(Source records begins)

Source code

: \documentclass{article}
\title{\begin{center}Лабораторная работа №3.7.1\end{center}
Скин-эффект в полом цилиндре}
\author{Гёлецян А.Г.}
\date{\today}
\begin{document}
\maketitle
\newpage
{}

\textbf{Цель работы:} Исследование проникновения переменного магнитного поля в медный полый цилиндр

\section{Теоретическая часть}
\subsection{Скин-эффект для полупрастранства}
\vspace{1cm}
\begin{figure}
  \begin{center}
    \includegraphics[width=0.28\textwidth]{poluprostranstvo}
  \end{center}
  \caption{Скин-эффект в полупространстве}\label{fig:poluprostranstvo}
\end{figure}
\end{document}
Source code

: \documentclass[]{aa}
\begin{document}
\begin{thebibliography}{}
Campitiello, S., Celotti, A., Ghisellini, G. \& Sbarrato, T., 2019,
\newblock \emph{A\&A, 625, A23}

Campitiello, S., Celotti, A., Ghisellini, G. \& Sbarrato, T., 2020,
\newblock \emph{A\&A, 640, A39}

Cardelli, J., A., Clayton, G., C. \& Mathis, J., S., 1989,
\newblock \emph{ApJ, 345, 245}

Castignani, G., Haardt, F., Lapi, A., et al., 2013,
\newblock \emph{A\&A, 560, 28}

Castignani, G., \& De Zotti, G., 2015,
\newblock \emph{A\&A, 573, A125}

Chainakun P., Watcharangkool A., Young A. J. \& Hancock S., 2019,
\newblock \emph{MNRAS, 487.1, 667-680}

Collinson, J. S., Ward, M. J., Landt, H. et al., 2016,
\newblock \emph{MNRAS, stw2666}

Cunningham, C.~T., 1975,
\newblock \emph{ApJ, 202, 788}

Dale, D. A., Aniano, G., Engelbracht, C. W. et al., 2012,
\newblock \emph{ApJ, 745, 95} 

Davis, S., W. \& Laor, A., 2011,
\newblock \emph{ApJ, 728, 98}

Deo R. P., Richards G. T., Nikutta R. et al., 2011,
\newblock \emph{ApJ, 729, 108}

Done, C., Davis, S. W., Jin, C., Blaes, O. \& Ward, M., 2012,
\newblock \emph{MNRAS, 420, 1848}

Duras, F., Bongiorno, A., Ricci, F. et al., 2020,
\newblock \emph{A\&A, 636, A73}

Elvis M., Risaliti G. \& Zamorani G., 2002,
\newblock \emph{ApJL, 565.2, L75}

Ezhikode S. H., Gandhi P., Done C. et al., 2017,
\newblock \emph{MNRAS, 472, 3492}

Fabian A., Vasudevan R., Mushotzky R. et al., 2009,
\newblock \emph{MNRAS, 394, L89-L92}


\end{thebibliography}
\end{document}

(Source records ends)

**Task goal**
All entries are to be repeated exactly and completely.

**Exercise output**
Source code

: \documentclass{article}
\title{\begin{center}Лабораторная работа №3.7.1\end{center}
Скин-эффект в полом цилиндре}
\author{Гёлецян А.Г.}
\date{\today}
\begin{document}
\maketitle
\newpage
{}

\textbf{Цель работы:} Исследование проникновения переменного магнитного поля в медный полый цилиндр

\section{Теоретическая часть}
\subsection{Скин-эффект для полупрастранства}
\vspace{1cm}
\begin{figure}
  \begin{center}
    \includegraphics[width=0.28\textwidth]{poluprostranstvo}
  \end{center}
  \caption{Скин-эффект в полупространстве}\label{fig:poluprostranstvo}
\end{figure}
\end{document}
Source code

: \documentclass[]{aa}
\begin{document}
\begin{thebibliography}{}
Campitiello, S., Celotti, A., Ghisellini, G. \& Sbarrato, T., 2019,
\newblock \emph{A\&A, 625, A23}

Campitiello, S., Celotti, A., Ghisellini, G. \& Sbarrato, T., 2020,
\newblock \emph{A\&A, 640, A39}

Cardelli, J., A., Clayton, G., C. \& Mathis, J., S., 1989,
\newblock \emph{ApJ, 345, 245}

Castignani, G., Haardt, F., Lapi, A., et al., 2013,
\newblock \emph{A\&A, 560, 28}

Castignani, G., \& De Zotti, G., 2015,
\newblock \emph{A\&A, 573, A125}

Chainakun P., Watcharangkool A., Young A. J. \& Hancock S., 2019,
\newblock \emph{MNRAS, 487.1, 667-680}

Collinson, J. S., Ward, M. J., Landt, H. et al., 2016,
\newblock \emph{MNRAS, stw2666}

Cunningham, C.~T., 1975,
\newblock \emph{ApJ, 202, 788}

Dale, D. A., Aniano, G., Engelbracht, C. W. et al., 2012,
\newblock \emph{ApJ, 745, 95} 

Davis, S., W. \& Laor, A., 2011,
\newblock \emph{ApJ, 728, 98}

Deo R. P., Richards G. T., Nikutta R. et al., 2011,
\newblock \emph{ApJ, 729, 108}

Done, C., Davis, S. W., Jin, C., Blaes, O. \& Ward, M., 2012,
\newblock \emph{MNRAS, 420, 1848}

Duras, F., Bongiorno, A., Ricci, F. et al., 2020,
\newblock \emph{A\&A, 636, A73}

Elvis M., Risaliti G. \& Zamorani G., 2002,
\newblock \emph{ApJL, 565.2, L75}

Ezhikode S. H., Gandhi P., Done C. et al., 2017,
\newblock \emph{MNRAS, 472, 3492}

Fabian A., Vasudevan R., Mushotzky R. et al., 2009,
\newblock \emph{MNRAS, 394, L89-L92}


\end{thebibliography}
\end{document}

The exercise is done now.